--- Available records Enclosed Below ---
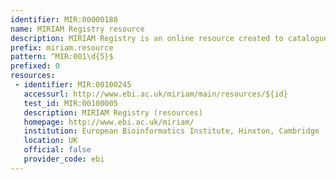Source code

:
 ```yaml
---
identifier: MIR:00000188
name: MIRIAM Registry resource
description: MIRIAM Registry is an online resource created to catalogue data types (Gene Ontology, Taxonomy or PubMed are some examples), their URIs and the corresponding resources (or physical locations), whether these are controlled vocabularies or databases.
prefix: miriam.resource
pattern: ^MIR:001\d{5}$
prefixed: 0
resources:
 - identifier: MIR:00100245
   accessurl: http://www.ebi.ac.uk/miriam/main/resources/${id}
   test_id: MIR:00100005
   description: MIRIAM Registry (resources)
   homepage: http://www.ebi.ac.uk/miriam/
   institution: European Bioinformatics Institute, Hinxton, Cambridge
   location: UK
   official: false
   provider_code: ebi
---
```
--- End of Enclosed Available records ---
--- Available records Enclosed Below ---
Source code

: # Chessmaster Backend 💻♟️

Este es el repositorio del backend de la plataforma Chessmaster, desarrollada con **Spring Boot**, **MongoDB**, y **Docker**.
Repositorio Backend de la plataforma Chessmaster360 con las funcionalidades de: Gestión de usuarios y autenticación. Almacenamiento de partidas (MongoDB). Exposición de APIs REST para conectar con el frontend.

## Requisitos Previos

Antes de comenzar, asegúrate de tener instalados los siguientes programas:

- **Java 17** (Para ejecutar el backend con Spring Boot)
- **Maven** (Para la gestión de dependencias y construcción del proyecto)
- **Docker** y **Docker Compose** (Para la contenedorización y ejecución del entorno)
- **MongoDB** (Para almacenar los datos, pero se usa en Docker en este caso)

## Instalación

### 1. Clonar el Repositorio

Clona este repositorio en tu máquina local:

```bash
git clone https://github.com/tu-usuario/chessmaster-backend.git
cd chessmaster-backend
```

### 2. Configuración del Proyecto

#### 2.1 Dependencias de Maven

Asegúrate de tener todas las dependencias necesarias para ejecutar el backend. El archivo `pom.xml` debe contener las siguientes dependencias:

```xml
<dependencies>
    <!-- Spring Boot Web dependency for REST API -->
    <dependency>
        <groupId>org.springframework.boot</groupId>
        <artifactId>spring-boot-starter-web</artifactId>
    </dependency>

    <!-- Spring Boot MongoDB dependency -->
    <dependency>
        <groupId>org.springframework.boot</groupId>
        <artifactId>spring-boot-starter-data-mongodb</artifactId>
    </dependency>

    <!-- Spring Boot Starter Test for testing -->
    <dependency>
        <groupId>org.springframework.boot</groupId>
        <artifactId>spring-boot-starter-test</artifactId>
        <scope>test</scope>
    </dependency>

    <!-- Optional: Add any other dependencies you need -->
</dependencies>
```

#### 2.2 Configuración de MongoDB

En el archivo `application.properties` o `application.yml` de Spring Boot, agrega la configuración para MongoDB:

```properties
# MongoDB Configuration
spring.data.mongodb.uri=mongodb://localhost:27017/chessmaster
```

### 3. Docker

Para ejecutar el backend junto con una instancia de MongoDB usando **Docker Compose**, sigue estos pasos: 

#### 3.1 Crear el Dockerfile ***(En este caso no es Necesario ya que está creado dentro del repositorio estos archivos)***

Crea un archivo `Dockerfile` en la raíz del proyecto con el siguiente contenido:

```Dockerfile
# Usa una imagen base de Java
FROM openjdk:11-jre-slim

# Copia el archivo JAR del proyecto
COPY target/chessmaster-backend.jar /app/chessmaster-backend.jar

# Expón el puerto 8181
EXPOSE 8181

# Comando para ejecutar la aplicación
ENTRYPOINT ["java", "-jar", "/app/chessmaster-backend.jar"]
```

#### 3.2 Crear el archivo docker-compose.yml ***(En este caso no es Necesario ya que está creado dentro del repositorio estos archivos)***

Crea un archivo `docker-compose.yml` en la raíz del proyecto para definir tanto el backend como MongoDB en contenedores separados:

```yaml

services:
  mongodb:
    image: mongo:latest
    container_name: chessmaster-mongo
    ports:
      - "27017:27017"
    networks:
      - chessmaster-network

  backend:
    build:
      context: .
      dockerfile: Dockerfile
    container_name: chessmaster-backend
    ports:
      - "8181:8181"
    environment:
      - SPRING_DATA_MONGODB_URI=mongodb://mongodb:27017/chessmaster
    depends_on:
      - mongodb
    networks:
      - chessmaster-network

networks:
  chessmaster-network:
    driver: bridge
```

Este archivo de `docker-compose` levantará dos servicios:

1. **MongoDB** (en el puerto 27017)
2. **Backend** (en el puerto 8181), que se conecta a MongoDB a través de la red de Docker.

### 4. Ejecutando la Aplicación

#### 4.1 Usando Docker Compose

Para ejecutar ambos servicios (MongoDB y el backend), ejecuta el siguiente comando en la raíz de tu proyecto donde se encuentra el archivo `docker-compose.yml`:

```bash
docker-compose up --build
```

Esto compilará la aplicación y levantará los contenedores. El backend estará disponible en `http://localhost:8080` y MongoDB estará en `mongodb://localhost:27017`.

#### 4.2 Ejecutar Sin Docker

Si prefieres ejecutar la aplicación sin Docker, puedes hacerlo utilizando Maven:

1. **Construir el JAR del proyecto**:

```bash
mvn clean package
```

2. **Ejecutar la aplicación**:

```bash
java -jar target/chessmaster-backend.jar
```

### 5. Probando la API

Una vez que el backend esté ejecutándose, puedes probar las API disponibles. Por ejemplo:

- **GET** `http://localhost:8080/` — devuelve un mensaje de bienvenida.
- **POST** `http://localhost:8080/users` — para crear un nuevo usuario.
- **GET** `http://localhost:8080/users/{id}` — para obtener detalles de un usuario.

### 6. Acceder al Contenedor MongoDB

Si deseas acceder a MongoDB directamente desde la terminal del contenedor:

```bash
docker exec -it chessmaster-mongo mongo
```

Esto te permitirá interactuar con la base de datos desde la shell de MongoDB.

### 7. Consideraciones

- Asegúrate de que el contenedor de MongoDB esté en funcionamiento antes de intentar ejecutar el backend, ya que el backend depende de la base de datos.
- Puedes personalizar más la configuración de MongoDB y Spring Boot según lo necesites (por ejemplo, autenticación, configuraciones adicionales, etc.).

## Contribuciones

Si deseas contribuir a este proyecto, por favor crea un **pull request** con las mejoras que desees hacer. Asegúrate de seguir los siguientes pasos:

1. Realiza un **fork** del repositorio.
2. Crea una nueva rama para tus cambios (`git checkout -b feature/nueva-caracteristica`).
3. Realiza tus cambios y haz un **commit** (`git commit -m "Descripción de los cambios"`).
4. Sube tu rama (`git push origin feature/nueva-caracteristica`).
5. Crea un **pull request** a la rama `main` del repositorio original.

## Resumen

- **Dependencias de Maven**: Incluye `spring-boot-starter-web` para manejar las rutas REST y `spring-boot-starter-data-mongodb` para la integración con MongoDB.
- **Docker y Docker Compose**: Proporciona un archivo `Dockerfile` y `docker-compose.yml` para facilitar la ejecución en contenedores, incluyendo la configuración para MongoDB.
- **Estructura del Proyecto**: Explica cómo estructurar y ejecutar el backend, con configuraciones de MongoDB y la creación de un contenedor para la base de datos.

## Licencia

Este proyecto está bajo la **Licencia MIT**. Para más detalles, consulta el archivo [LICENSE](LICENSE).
--- End of Enclosed Available records ---
--- Available records Enclosed Below ---
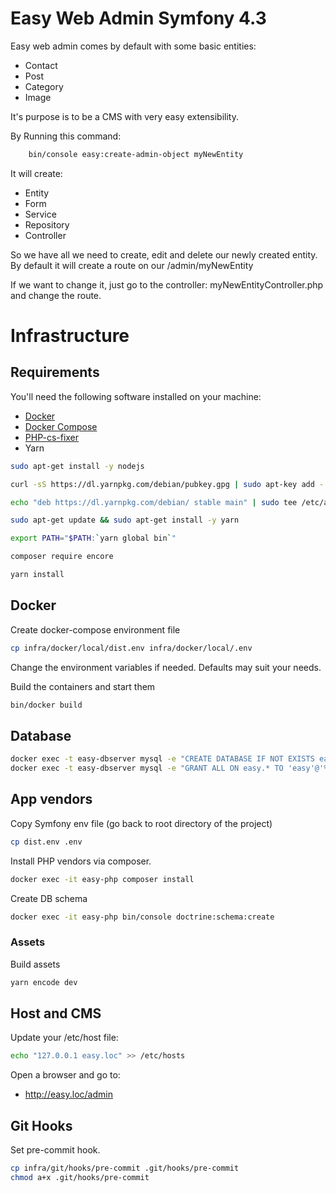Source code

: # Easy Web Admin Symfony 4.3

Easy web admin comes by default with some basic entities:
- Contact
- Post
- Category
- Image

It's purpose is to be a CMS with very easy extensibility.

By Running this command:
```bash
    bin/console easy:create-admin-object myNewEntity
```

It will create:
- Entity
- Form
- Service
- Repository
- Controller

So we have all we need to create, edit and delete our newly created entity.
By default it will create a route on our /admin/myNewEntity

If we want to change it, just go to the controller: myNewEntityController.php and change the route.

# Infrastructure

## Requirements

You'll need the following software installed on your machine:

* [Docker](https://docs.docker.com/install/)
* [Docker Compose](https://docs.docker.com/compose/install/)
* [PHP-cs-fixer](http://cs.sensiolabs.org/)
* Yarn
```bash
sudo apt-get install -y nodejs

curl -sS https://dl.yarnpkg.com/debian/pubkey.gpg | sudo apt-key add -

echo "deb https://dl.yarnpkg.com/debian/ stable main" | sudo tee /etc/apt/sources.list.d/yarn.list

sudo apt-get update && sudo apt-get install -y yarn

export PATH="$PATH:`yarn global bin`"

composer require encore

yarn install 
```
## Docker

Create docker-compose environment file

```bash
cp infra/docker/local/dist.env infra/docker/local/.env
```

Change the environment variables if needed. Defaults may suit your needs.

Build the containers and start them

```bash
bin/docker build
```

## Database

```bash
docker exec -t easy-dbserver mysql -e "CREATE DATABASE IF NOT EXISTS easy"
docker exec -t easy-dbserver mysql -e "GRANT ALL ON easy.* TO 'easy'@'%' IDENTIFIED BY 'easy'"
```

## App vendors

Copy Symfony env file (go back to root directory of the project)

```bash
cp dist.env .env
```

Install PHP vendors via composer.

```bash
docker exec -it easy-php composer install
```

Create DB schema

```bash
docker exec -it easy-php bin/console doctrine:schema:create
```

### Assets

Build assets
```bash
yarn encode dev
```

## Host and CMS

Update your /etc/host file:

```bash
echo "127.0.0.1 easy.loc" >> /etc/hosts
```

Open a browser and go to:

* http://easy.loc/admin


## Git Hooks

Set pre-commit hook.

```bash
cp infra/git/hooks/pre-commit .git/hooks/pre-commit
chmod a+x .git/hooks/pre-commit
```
--- End of Enclosed Available records ---
## Description of the task
Scan the data above and report each line in which "exec" is present.

## Your response
docker exec -it chessmaster-mongo mongo
docker exec -t easy-dbserver mysql -e "CREATE DATABASE IF NOT EXISTS easy"
docker exec -t easy-dbserver mysql -e "GRANT ALL ON easy.* TO 'easy'@'%' IDENTIFIED BY 'easy'"
docker exec -it easy-php composer install
docker exec -it easy-php bin/console doctrine:schema:create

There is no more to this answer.